## PROBLEM DESCRIPTION:
Transcribe the listing below only from the line with "[🎯 Project Goal](#statement)" up to and including the line with "### Architecture".

## DATA EXTRACTS:
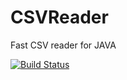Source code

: # CSVReader
Fast CSV reader for JAVA

<a href='https://semaphoreci.com/madhawas1/csvreader'> <img src='https://semaphoreci.com/api/v1/madhawas1/csvreader/branches/master/shields_badge.svg' alt='Build Status'></a>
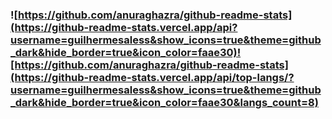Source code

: ### ![https://github.com/anuraghazra/github-readme-stats](https://github-readme-stats.vercel.app/api?username=guilhermesaless&show_icons=true&theme=github_dark&hide_border=true&icon_color=faae30)![https://github.com/anuraghazra/github-readme-stats](https://github-readme-stats.vercel.app/api/top-langs/?username=guilhermesaless&show_icons=true&theme=github_dark&hide_border=true&icon_color=faae30&langs_count=8)
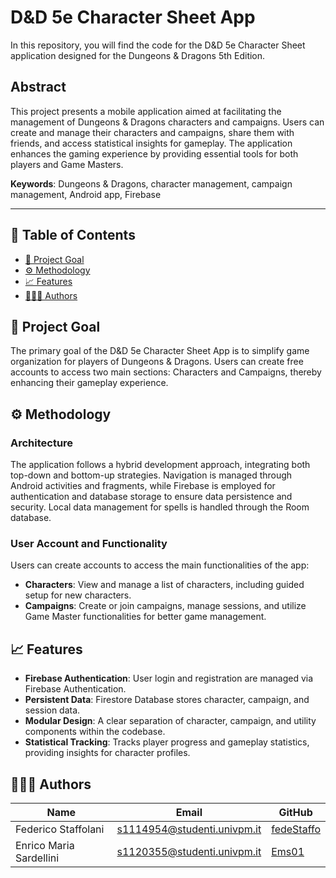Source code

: # D&D 5e Character Sheet App

In this repository, you will find the code for the D&D 5e Character Sheet application designed for the Dungeons & Dragons 5th Edition.

## Abstract
This project presents a mobile application aimed at facilitating the management of Dungeons & Dragons characters and campaigns. Users can create and manage their characters and campaigns, share them with friends, and access statistical insights for gameplay. The application enhances the gaming experience by providing essential tools for both players and Game Masters.

**Keywords**: Dungeons & Dragons, character management, campaign management, Android app, Firebase

---

<a name="index"></a>

## 📘 Table of Contents

* [🎯 Project Goal](#statement)
* [⚙️ Methodology](#methodology)
* [📈 Features](#features)
* [👨🏻‍💻 Authors](#Authors)

<a name="statement"/></a>

## 🎯 Project Goal

The primary goal of the D&D 5e Character Sheet App is to simplify game organization for players of Dungeons & Dragons. Users can create free accounts to access two main sections: Characters and Campaigns, thereby enhancing their gameplay experience.

<a name="methodology"/></a>

## ⚙️ Methodology

### Architecture

The application follows a hybrid development approach, integrating both top-down and bottom-up strategies. Navigation is managed through Android activities and fragments, while Firebase is employed for authentication and database storage to ensure data persistence and security. Local data management for spells is handled through the Room database.

### User Account and Functionality

Users can create accounts to access the main functionalities of the app:
- **Characters**: View and manage a list of characters, including guided setup for new characters.
- **Campaigns**: Create or join campaigns, manage sessions, and utilize Game Master functionalities for better game management.

<a name="features"/></a>

## 📈 Features

- **Firebase Authentication**: User login and registration are managed via Firebase Authentication.
- **Persistent Data**: Firestore Database stores character, campaign, and session data.
- **Modular Design**: A clear separation of character, campaign, and utility components within the codebase.
- **Statistical Tracking**: Tracks player progress and gameplay statistics, providing insights for character profiles.

<a name="Authors"/></a>

## 👨🏻‍💻 Authors

| Name                    | Email                       | GitHub                                          |
|-------------------------|-----------------------------|-------------------------------------------------|
| Federico Staffolani     | s1114954@studenti.univpm.it | [fedeStaffo](https://github.com/fedeStaffo)    |
| Enrico Maria Sardellini | s1120355@studenti.univpm.it | [Ems01](https://github.com/Ems01)              |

## RESPONSE TO THIS TASK:
* [🎯 Project Goal](#statement)
* [⚙️ Methodology](#methodology)
* [📈 Features](#features)
* [👨🏻‍💻 Authors](#Authors)

<a name="statement"/></a>

## 🎯 Project Goal

The primary goal of the D&D 5e Character Sheet App is to simplify game organization for players of Dungeons & Dragons. Users can create free accounts to access two main sections: Characters and Campaigns, thereby enhancing their gameplay experience.

<a name="methodology"/></a>

## ⚙️ Methodology

### Architecture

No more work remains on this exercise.